In anycase, this could still be causing it, make sure all of these are SSL

Cheers

1 Like

Thank you, at least this confirms the plugin I installed helped. Now the hunt begins on how to fix the remaining code. I so dislike being a newbie at anything. Anyway, I sincerely appreciate your help! Maybe ill look on fiverr for someone to edit the remaining lines. :+1: thanks again

1 Like

href values in anchor tags are just links to another site/page. They don’t call for any insecure content to be loaded on the page, so it doesn’t matter whether they are insecure or not. The img src values DO call content, so they do matter. There’s something else pulling insecure content. First screenshot is content calls that return a 404. Second screenshot is content that is being loaded as insecure.

image

image

F12 will bring up the dev panel. Click on the Network tab & you get information on how all your content loads:

EDIT:
Go into your settings in WordPress & make sure the site is logged as https:// instead of http:// WordPress forms the links based on that setting.

2 Likes

Hello ZetaRevan,

Thanks for chiming in and providing this info. I have been at this for hours… cant figure out a fix. I did what you said and made sure I am logged into to wp back end as https, I am. Besides providing the problem, can you provide a solution? I have read so many posts, watched so many videos, that I now have a migraine. I cant locate a solution to the problem, and a how to.

Someone please provide help regarding a how to solution. Thanks

Hi @Six_Tymes

please fix your mixed content - https://check-your-website.server-daten.de/?q=moresteamentertainment.com#html-content-block-1-link

All red - you have to fix.

The css is https.

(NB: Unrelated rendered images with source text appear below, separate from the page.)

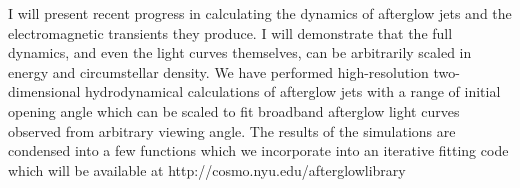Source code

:


\bigskip



\bigskip

\noindent I will present recent progress in calculating the dynamics of
afterglow jets and the electromagnetic transients they produce.  I
will demonstrate that the full dynamics, and even the light curves
themselves, can be arbitrarily scaled in energy and circumstellar
density. We have performed high-resolution two-dimensional
hydrodynamical calculations of afterglow jets with a range of initial
opening angle which can be scaled to fit broadband afterglow light curves
observed from arbitrary viewing angle.  The results of the simulations
are condensed into a few functions which we incorporate into an
iterative fitting code which will be available at
http://cosmo.nyu.edu/afterglowlibrary
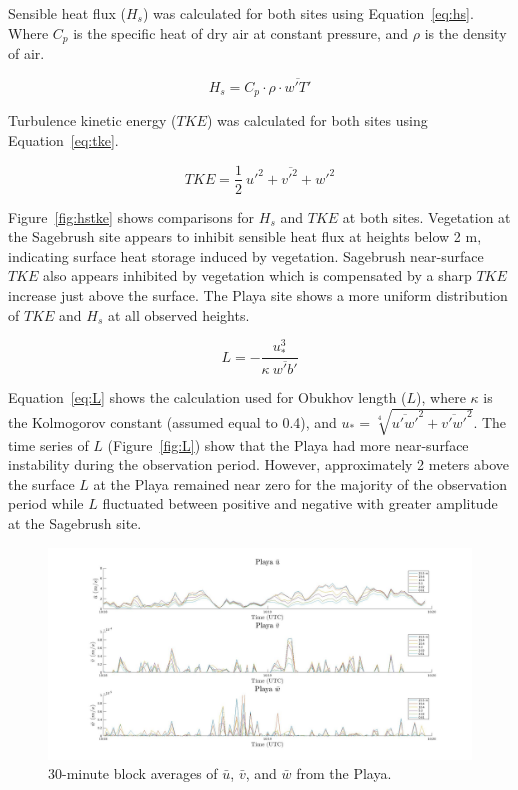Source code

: \documentclass[]{article}
\begin{document}
Sensible heat flux ($H_s$) was calculated for both sites using Equation~\ref{eq:hs}. Where $C_p$ is the specific heat of dry air at constant pressure, and $\rho$ is the density of air.

\begin{equation}
H_s = C_p \cdot \rho \cdot \overline{w'T'}
\label{eq:hs}
\end{equation}

Turbulence kinetic energy ($TKE$) was calculated for both sites using Equation~\ref{eq:tke}. 

\begin{equation}
TKE = \frac{1}{2}~ \overline{u'^2 + v'^2 + w'^2}
\label{eq:tke}
\end{equation}

Figure~\ref{fig:hstke} shows comparisons for $H_s$ and $TKE$ at both sites. Vegetation at the Sagebrush site appears to inhibit sensible heat flux at heights below 2 m, indicating surface heat storage induced by vegetation. Sagebrush near-surface $TKE$ also appears inhibited by vegetation which is compensated by a sharp $TKE$ increase just above the surface. The Playa site shows a more uniform distribution of $TKE$ and $H_s$ at all observed heights.

\begin{equation}
L = -\frac{u_*^3}{\kappa~ \overline{w'b'}}
\label{eq:L}
\end{equation}

Equation~\ref{eq:L} shows the calculation used for Obukhov length ($L$), where $\kappa$ is the Kolmogorov constant (assumed equal to 0.4), and $u_* = \sqrt[4]{\overline{u'w'}^2 + \overline{v'w'}^2}$. The time series of $L$ (Figure~\ref{fig:L}) show that the Playa had more near-surface instability during the observation period. However, approximately 2 meters above the surface $L$ at the Playa remained near zero for the majority of the observation period while $L$ fluctuated between positive and negative with greater amplitude at the Sagebrush site. 

\begin{figure}
	\centering
	\includegraphics[width=\textwidth]{playarotate}
	\caption{30-minute block averages of $\bar{u}$, $\bar{v}$, and $\bar{w}$ from the Playa.}
	\label{fig:playarotate}
\end{figure}
\end{document}
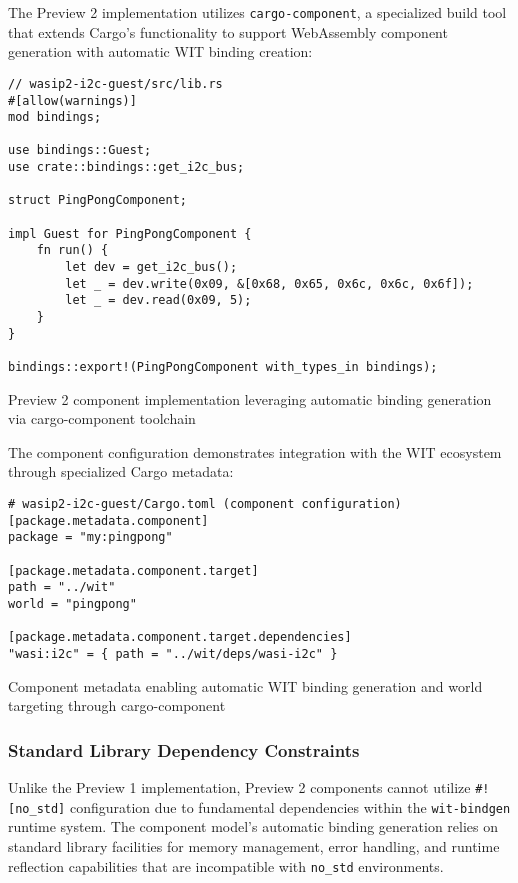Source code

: The Preview 2 implementation utilizes \texttt{cargo-component}, a specialized build tool that extends Cargo's functionality to support WebAssembly component generation with automatic WIT binding creation:

\begin{listing}[H]
\begin{verbatim}
// wasip2-i2c-guest/src/lib.rs
#[allow(warnings)]
mod bindings;

use bindings::Guest;
use crate::bindings::get_i2c_bus;

struct PingPongComponent;

impl Guest for PingPongComponent {
    fn run() {
        let dev = get_i2c_bus();
        let _ = dev.write(0x09, &[0x68, 0x65, 0x6c, 0x6c, 0x6f]);
        let _ = dev.read(0x09, 5);
    }
}

bindings::export!(PingPongComponent with_types_in bindings);
\end{verbatim}
\caption{Preview 2 component implementation leveraging automatic binding generation via cargo-component toolchain}
\label{lst:preview2-guest}
\end{listing}

The component configuration demonstrates integration with the WIT ecosystem through specialized Cargo metadata:

\begin{listing}[H]
\begin{verbatim}
# wasip2-i2c-guest/Cargo.toml (component configuration)
[package.metadata.component]
package = "my:pingpong"

[package.metadata.component.target]
path = "../wit"
world = "pingpong"

[package.metadata.component.target.dependencies]
"wasi:i2c" = { path = "../wit/deps/wasi-i2c" }
\end{verbatim}
\caption{Component metadata enabling automatic WIT binding generation and world targeting through cargo-component}
\label{lst:component-config}
\end{listing}

\subsubsection{Standard Library Dependency Constraints}

Unlike the Preview 1 implementation, Preview 2 components cannot utilize \texttt{\#![no\_std]} configuration due to fundamental dependencies within the \texttt{wit-bindgen} runtime system. The component model's automatic binding generation relies on standard library facilities for memory management, error handling, and runtime reflection capabilities that are incompatible with \texttt{no\_std} environments.

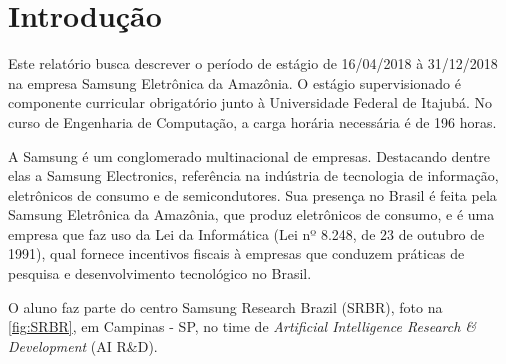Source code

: \documentclass[
	12pt,				%
    oneside,			%
	a4paper,			%
	english,			%
	french,				%
	spanish,			%
	brazil				%
	]{abntex2}
\begin{document}

\frenchspacing

\imprimircapa
\imprimirfolhaderosto*

\tableofcontents*
\clearpage

\textual

\chapter{Introdução}

Este relatório busca descrever o período de estágio de 16/04/2018 à 31/12/2018 na empresa Samsung Eletrônica da Amazônia. O estágio supervisionado é componente curricular obrigatório junto à Universidade Federal de Itajubá. No curso de Engenharia de Computação, a carga horária necessária é de 196 horas.

A Samsung é um conglomerado multinacional de empresas. Destacando dentre elas a Samsung Electronics, referência na indústria de tecnologia de informação, eletrônicos de consumo e de semicondutores. Sua presença no Brasil é feita pela Samsung Eletrônica da Amazônia, que produz eletrônicos de consumo, e é uma empresa que faz uso da Lei da Informática (Lei nº 8.248, de 23 de outubro de 1991), qual fornece incentivos fiscais à empresas que conduzem práticas de pesquisa e desenvolvimento tecnológico no Brasil.

O aluno faz parte do centro Samsung Research Brazil (SRBR), foto na \autoref{fig:SRBR}, em Campinas - SP, no time de \textit{Artificial Intelligence Research \& Development} (AI R\&D).
\end{document}
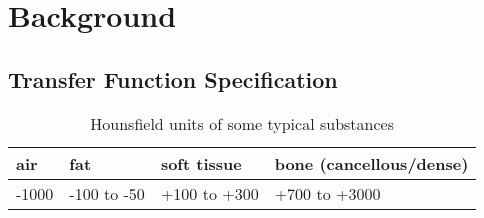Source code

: \section{Background}
\label{sec:background}
\subsection{Transfer Function Specification}



\begin{table}
\centering
\normalsize
\begin{tabular}{llll}
\hline
air & fat & soft tissue & bone (cancellous/dense)\\
\hline
-1000 & -100 to -50 & +100 to +300 & +700 to +3000\\
\hline
\end{tabular}
\caption{Hounsfield units of some typical substances \cite{feeman_mathematics_2009}}
\label{table:Hounsfield_unit}
\end{table}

But there are http resources included -> Grade I, content problems.

1 Like

thank you for your assistance sir, MUCH APPRECIATED

I have given up, as I simply do not know how to correct.

I caved and purchased an SSL from godaddy. they said it will fix the mixed content. daunting and so many hours trying to fix on my own, so much time wasted. oh well. that said, on my other sites (3) lets encrypt works fine.

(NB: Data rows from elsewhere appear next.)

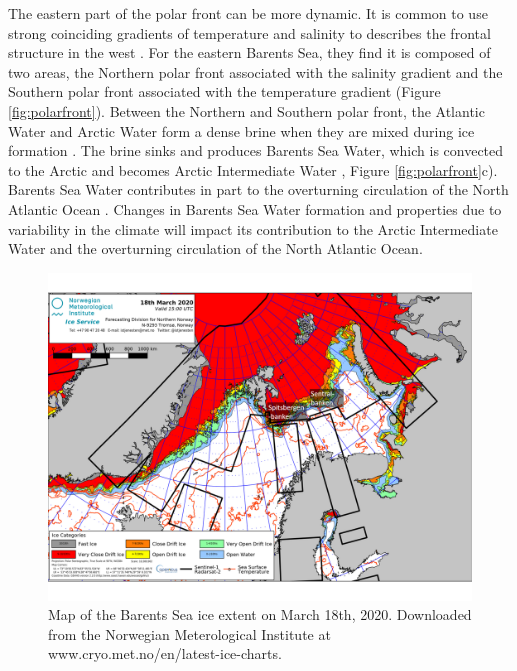 \documentclass[a4paper, 12pt, Ariel]{article}
\begin{document}
The eastern part of the polar front can be more dynamic. It is common to use strong coinciding gradients of temperature and salinity to describes the frontal structure in the west \cite{Skjoldal1987}. For the eastern Barents Sea, they find it is composed of two areas, the Northern polar front associated with the salinity gradient and the Southern polar front associated with the temperature gradient \cite{Oziel2016} (Figure \ref{fig:polarfront}). Between the Northern and Southern polar front, the Atlantic Water and Arctic Water form a dense brine when they are mixed during ice formation \cite{Pfirman1994}. The brine sinks and produces Barents Sea Water, which is convected to the Arctic and becomes Arctic Intermediate Water \cite{Rudels1994}, Figure \ref{fig:polarfront}c). Barents Sea Water contributes in part to the overturning circulation of the North Atlantic Ocean \cite{Oziel2016}. Changes in Barents Sea Water formation and properties due to variability in the climate will impact its contribution to the Arctic Intermediate Water and the overturning circulation of the North Atlantic Ocean.\\


\begin{figure}[H]
	\includegraphics[width=\textwidth]{IceExtent18032020.png}
	\caption{Map of the Barents Sea ice extent on March 18th, 2020. Downloaded from the Norwegian Meterological Institute at www.cryo.met.no/en/latest-ice-charts.}
	\label{fig:iceextent}
\end{figure}
\end{document}
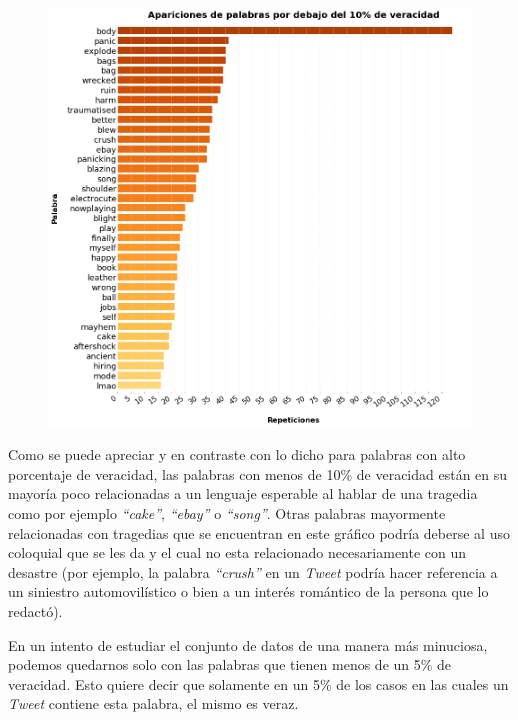 \documentclass[titlepage,a4paper]{article}
\begin{document}
    
    \begin{figure}[H]
    \centering
    \includegraphics[width=1\textwidth]{graficos/Analisis Lexico Grafico/apariciones_de_palabras_por_debajo_de_10_de_veracidad.png}
    \caption{} 
    \end{figure}
    Como se puede apreciar y en contraste con lo dicho  para palabras con alto porcentaje de veracidad, las palabras con menos de 10\% de veracidad están en su mayoría poco relacionadas a un lenguaje esperable al hablar de una tragedia como por ejemplo \textit{``cake''}, \textit{``ebay''} o \textit{``song''}. Otras palabras mayormente relacionadas con tragedias que se encuentran en este gráfico podría deberse al uso coloquial que se les da y el cual no esta relacionado necesariamente con un desastre (por ejemplo, la palabra \textit{``crush''} en un \textit{Tweet} podría hacer referencia a un siniestro automovilístico o bien a un interés romántico de la persona que lo redactó).
    

    En un intento de estudiar el conjunto de datos de una manera más minuciosa, podemos quedarnos solo con las palabras que tienen menos de un 5\% de veracidad. Esto quiere decir que solamente en un  5\% de los casos en las cuales un \textit{Tweet} contiene esta palabra, el mismo es veraz. 
    
\end{document}
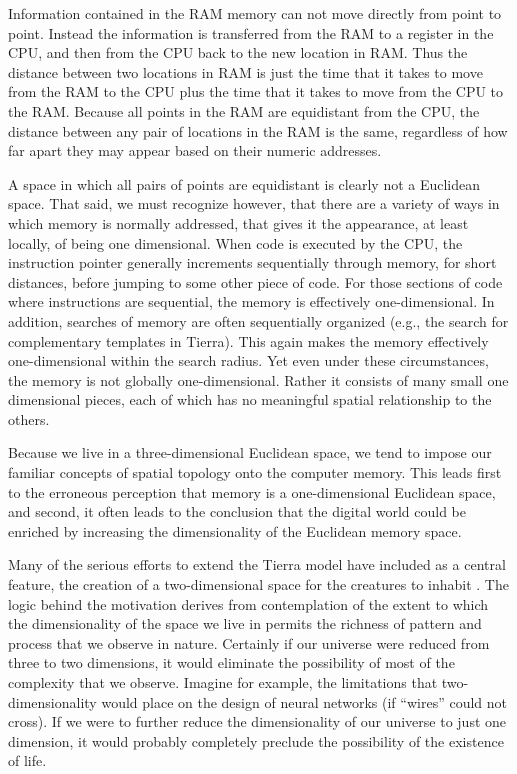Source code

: Information contained in the RAM memory can not move directly from
point to point.  Instead the information is transferred from the RAM to
a register in the CPU, and then from the CPU back to the new location
in RAM.  Thus the distance between two locations in RAM is just the time
that it takes to move from the RAM to the CPU plus the time that it takes
to move from the CPU to the RAM.  Because all points in the RAM are
equidistant from the CPU, the distance between any pair of locations in
the RAM is the same, regardless of how far apart they may appear based
on their numeric addresses.

A space in which all pairs of points are equidistant is clearly not a
Euclidean space.  That said, we must recognize however, that there
are a variety of ways in which memory is normally addressed, that gives
it the appearance, at least locally, of being one dimensional.  When
code is executed by the CPU, the instruction pointer generally increments
sequentially through memory, for short distances, before jumping to
some other piece of code.  For those sections of code where instructions
are sequential, the memory is effectively one-dimensional.  In addition,
searches of memory are often sequentially organized (e.g., the search
for complementary templates in Tierra).  This again makes the memory
effectively one-dimensional within the search radius.  Yet even under
these circumstances, the memory is not globally one-dimensional.  Rather
it consists of many small one dimensional pieces, each of which
has no meaningful spatial relationship to the others.

Because we live in a three-dimensional Euclidean space, we tend to impose
our familiar concepts of spatial topology onto the computer memory.  This
leads first to the erroneous perception that memory is a one-dimensional
Euclidean space, and second, it often leads to the conclusion that the
digital world could be enriched by increasing the dimensionality of the
Euclidean memory space.

Many of the serious efforts to extend the Tierra model have included as
a central feature, the creation of a two-dimensional space for the
creatures to inhabit \cite{BaDa,Davi1,Davi2,Male,Skip}.
The logic behind the motivation derives from contemplation of the extent
to which the dimensionality of the space we live in permits the richness
of pattern and process that we observe in nature.  Certainly if our
universe were reduced from three to two dimensions, it would eliminate
the possibility of most of the complexity that we observe.  Imagine for
example, the limitations that two-dimensionality would place on the
design of neural networks (if ``wires'' could not cross).  If we were
to further reduce the dimensionality of our universe to just one
dimension, it would probably completely preclude the possibility of the
existence of life.

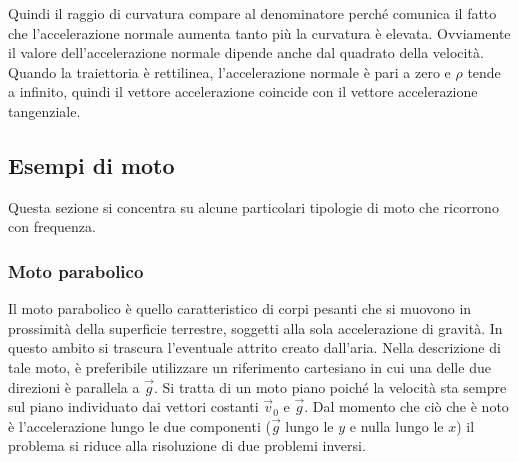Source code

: \documentclass[10pt,a4paper]{book}
\begin{document}
Quindi il raggio di curvatura compare al denominatore perché comunica il fatto che l'accelerazione normale aumenta tanto più la curvatura è elevata. Ovviamente il valore dell'accelerazione normale dipende anche dal quadrato della velocità. Quando la traiettoria è rettilinea, l'accelerazione normale è pari a zero e $\rho$ tende a infinito, quindi il vettore accelerazione coincide con il vettore accelerazione tangenziale.

\subsection{Esempi di moto}

Questa sezione si concentra su alcune particolari tipologie di moto che ricorrono con frequenza.

\subsubsection{Moto parabolico}

Il moto parabolico è quello caratteristico di corpi pesanti che si muovono in prossimità della superficie terrestre, soggetti alla sola accelerazione di gravità. In questo ambito si trascura l'eventuale attrito creato dall'aria.
Nella descrizione di tale moto, è preferibile utilizzare un riferimento cartesiano in cui una delle due direzioni è parallela a $\vec{g}$. Si tratta di un moto piano poiché la velocità sta sempre sul piano individuato dai vettori costanti $\vec{v}_0$ e $\vec{g}$. Dal momento che ciò che è noto è l'accelerazione lungo le due componenti ($\vec{g}$ lungo le $y$ e nulla lungo le $x$) il problema si riduce alla risoluzione di due problemi inversi.
\end{document}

That’s wrong. Mixed content isn’t a certificate problem, that’s a completely wrong answer.

It’s a local configuration problem of your website you have to fix.

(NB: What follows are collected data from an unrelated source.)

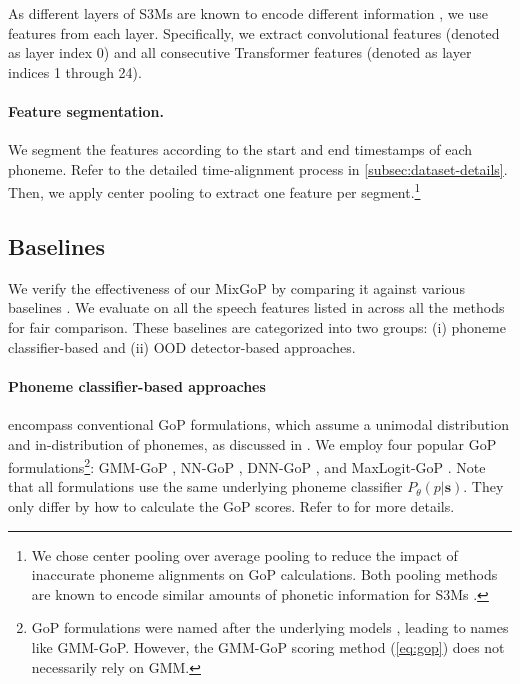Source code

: As different layers of S3Ms are known to encode different information \citep{pasad2021layer,pasad2023comparative}, we use features from each layer. 
Specifically, we extract convolutional features (denoted as layer index 0) and all consecutive Transformer features (denoted as layer indices 1 through 24).


\paragraph{Feature segmentation.}
We segment the features according to the start and end timestamps of each phoneme.
Refer to the detailed time-alignment process in \autoref{subsec:dataset-details}.
Then, we apply center pooling to extract one feature per segment.\footnote{We chose center pooling over average pooling to reduce the impact of inaccurate phoneme alignments on GoP calculations.
Both pooling methods are known to encode similar amounts of phonetic information for S3Ms \citep{pasad2023self, choi2024self}.}


\subsection{Baselines}\label{subsec:baseline}
We verify the effectiveness of our MixGoP by comparing it against various baselines \citep{yeo23_interspeech, sun2022out, shahin2023phonological, scholkopf2001estimating}.
We evaluate on all the speech features listed in  across all the methods for fair comparison.
These baselines are categorized into two groups: (i) phoneme classifier-based and (ii) OOD detector-based approaches.

\paragraph{Phoneme classifier-based approaches} encompass conventional GoP formulations, which assume a unimodal distribution and in-distribution of phonemes, as discussed in . 
We employ four popular GoP formulations\footnote{GoP formulations were named after the underlying models \citep{speechocean762,yeo23_interspeech}, leading to names like GMM-GoP. However, the GMM-GoP scoring method (\cref{eq:gop}) does not necessarily rely on GMM.}: GMM-GoP \citep{Witt2000PhonelevelPS}, NN-GoP \citep{hu2015improved}, DNN-GoP \citep{hu2015improved}, and MaxLogit-GoP \citep{yeo23_interspeech}.
Note that all formulations use the same underlying phoneme classifier $P_\theta(p|\mathbf{s})$.
They only differ by how to calculate the GoP scores.
Refer to \citet{yeo23_interspeech} for more details.


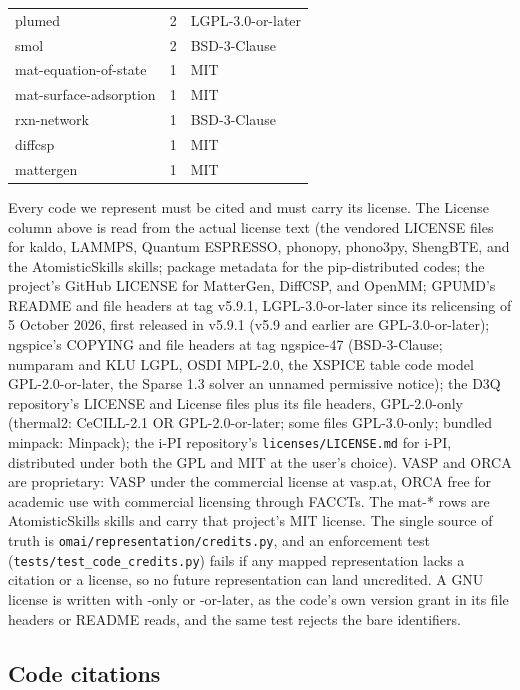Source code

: \documentclass[11pt,a4paper]{article}
\begin{document}
\begin{center}
\begin{tabular}{lrl}
plumed                       & 2  & LGPL-3.0-or-later \\
smol                         & 2  & BSD-3-Clause \\
mat-equation-of-state        & 1  & MIT \\
mat-surface-adsorption       & 1  & MIT \\
rxn-network                  & 1  & BSD-3-Clause \\
diffcsp                      & 1  & MIT \\
mattergen                    & 1  & MIT \\
\bottomrule
\end{tabular}
\end{center}

Every code we represent must be cited and must carry its license. The License
column above is read from the actual license text (the vendored LICENSE files
for kaldo, LAMMPS, Quantum ESPRESSO, phonopy, phono3py, ShengBTE, and the
AtomisticSkills skills; package metadata for the pip-distributed codes; the
project's GitHub LICENSE for MatterGen, DiffCSP, and OpenMM; GPUMD's README and
file headers at tag v5.9.1, LGPL-3.0-or-later since its relicensing of 5 October
2026, first released in v5.9.1 (v5.9 and earlier are GPL-3.0-or-later);
ngspice's COPYING and file headers at tag
ngspice-47 (BSD-3-Clause; numparam and KLU LGPL, OSDI MPL-2.0, the XSPICE
table code model GPL-2.0-or-later, the Sparse 1.3 solver an unnamed
permissive notice); the D3Q
repository's LICENSE and License files plus its file headers, GPL-2.0-only
(thermal2: CeCILL-2.1 OR GPL-2.0-or-later; some files GPL-3.0-only; bundled minpack:
Minpack); the i-PI
repository's \texttt{licenses/LICENSE.md} for i-PI, distributed under both the
GPL and MIT at the user's choice). VASP and
ORCA are proprietary: VASP under the commercial license at vasp.at, ORCA free
for academic use with commercial licensing through FACCTs. The mat-* rows are
AtomisticSkills skills and carry that project's MIT license. The single source
of truth is \texttt{omai/representation/credits.py}, and an enforcement test
(\texttt{tests/test\_code\_credits.py}) fails if any mapped representation lacks a
citation or a license, so no future representation can land uncredited. A GNU
license is written with -only or -or-later, as the code's own version grant in
its file headers or README reads, and the same test rejects the bare identifiers.

\subsection{Code citations}
\label{sec:code-citations}
\end{document}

You use a content management system, so you have to find the place where this file

https://moresteamentertainment.com/wp-content/et-cache/203375/et-core-unified-203375-1581073345656.min.css

is created. Then you have to change that file or you have to upload the pictures again, now with https instead of http.

PS: Check the #Connections - part of https://check-your-website.server-daten.de/?q=moresteamentertainment.com#connections

The port 443 connections are all secure, the certificate is valid.

2 Likes

Jurgen is right. And when I say check the wp settings, go to settings in your wp Admin console. Where it says site URL, make sure it has https://. I can give a screenshot later. Or message me, and I can go in & help you. I do this kind of stuff for a living (support tech for a web hosting company).

1 Like

Screenshot:

See “WordPress Address” & “Site Address”

Hello Zeta, thanks for the attempt, yes I checked that setting days ago. it was set as https. That said, godaddy has since resolved the problem. As I mentioned in a previous post, I gave up, I was spending many hours with no solution, and then caved and purchased an ssl from godaddy. In just a few minutes the problem was resolved after godaddy ssl install. Oddly, I use zero ssl / let’s encrypt on my other 3 websites awesomebuttons dot com and nsfwbuttons dot com and magicanswerbutton dot com and so far have not experienced any problems with those sites. possibly in the future when godaddy’s ssl expires on my website that had the issue, i’ll then give it another try.